Follow the instructions in the forward-models directory to prepare the ensembles and predict experimental observables with the proper forward model.
At the end you should have separate folders for each dataset, containing for each entry (LABEL) the generated ensembles (LABEL.xtc + LABEL.pdb) and the predicted observables (PREDICTOR-LABEL.csv).
Here is an example of usage to analyse the ensemble predicted for the CS and the SAXS databases
PeptoneBench -f /path/to/mymodel/predictions_cs /path/to/mymodel/predictions_saxs
The script will automatically recognize from the name of the files which type of data they contain and compute the proper RMSE and reweighting.
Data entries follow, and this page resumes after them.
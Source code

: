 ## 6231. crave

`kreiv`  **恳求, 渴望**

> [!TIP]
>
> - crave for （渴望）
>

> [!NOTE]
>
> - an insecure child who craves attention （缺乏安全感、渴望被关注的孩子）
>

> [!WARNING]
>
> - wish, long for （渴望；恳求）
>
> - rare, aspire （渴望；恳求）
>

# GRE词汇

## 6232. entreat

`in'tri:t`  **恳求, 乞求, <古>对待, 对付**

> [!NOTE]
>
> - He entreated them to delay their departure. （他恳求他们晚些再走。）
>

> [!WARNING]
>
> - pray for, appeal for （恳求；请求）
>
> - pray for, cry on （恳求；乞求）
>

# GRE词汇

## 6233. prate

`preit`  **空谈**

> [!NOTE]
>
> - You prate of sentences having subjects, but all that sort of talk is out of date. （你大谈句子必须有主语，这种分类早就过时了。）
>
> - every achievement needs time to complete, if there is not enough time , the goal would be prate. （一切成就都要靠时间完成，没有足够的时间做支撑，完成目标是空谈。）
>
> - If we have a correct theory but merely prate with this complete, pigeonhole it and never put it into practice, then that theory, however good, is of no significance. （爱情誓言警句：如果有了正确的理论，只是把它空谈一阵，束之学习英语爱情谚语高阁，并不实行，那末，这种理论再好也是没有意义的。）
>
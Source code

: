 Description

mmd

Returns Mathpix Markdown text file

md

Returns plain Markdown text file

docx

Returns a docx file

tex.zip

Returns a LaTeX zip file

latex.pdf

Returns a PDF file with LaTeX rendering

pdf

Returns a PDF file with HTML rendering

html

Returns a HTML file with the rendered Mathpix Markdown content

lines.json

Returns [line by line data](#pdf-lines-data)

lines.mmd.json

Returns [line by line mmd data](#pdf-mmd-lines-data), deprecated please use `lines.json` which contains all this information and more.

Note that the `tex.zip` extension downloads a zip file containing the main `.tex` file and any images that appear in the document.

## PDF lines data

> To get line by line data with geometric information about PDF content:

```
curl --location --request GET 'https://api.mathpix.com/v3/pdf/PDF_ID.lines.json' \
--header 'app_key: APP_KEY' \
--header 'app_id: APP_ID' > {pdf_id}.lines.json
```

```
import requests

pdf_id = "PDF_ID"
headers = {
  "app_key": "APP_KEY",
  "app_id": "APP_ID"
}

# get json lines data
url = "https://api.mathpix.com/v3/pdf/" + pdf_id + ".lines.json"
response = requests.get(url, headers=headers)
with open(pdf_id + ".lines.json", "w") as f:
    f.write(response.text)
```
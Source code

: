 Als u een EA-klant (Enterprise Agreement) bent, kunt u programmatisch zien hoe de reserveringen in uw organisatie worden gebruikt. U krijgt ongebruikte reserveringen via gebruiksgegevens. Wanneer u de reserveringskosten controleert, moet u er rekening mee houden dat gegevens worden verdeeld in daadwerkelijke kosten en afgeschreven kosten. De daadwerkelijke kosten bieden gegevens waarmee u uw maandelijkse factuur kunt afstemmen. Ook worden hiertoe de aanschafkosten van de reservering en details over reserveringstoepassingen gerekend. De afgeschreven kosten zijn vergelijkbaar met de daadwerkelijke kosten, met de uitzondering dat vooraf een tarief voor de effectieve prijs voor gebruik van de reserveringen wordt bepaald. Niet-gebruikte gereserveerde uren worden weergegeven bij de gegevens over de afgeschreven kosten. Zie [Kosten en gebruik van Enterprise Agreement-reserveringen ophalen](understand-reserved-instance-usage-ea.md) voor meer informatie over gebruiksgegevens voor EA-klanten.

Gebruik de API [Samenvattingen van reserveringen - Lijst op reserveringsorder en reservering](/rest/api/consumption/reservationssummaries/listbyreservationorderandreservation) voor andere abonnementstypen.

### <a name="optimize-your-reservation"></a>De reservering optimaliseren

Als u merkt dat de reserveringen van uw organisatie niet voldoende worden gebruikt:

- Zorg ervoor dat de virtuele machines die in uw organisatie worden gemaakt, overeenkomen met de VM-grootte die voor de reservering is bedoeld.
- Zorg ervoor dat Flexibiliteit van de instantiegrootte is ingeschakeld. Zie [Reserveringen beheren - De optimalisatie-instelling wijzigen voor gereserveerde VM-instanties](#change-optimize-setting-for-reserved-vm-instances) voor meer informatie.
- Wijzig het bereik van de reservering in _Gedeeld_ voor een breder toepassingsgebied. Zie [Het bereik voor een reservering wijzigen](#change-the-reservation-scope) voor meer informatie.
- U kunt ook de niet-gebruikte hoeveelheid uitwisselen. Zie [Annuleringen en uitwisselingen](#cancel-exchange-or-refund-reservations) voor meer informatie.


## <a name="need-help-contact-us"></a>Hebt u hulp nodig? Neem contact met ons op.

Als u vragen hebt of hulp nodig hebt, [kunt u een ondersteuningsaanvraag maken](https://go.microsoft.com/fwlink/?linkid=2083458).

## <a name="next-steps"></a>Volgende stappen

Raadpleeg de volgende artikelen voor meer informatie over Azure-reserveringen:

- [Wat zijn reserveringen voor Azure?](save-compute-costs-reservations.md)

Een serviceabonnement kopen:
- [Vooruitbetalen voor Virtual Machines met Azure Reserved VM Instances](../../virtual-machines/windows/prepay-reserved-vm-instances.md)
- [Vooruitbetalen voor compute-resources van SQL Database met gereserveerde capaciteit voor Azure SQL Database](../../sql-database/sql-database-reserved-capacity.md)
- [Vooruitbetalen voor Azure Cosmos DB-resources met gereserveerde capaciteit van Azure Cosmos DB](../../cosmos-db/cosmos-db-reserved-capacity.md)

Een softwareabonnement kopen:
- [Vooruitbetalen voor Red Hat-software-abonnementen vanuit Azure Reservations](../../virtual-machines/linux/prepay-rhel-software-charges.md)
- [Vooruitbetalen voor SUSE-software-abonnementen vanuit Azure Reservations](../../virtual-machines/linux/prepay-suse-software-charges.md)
As output you will have a file rew_info-TAG.csv containing the results of the benchmark with and without refinement, and rew_weights-TAG.csv containing the computed refinement weights for each protein conformation in the ensemble
In the noteboooks directory we provide code for visualizing the benchmark results and reproducing the figures in the paper.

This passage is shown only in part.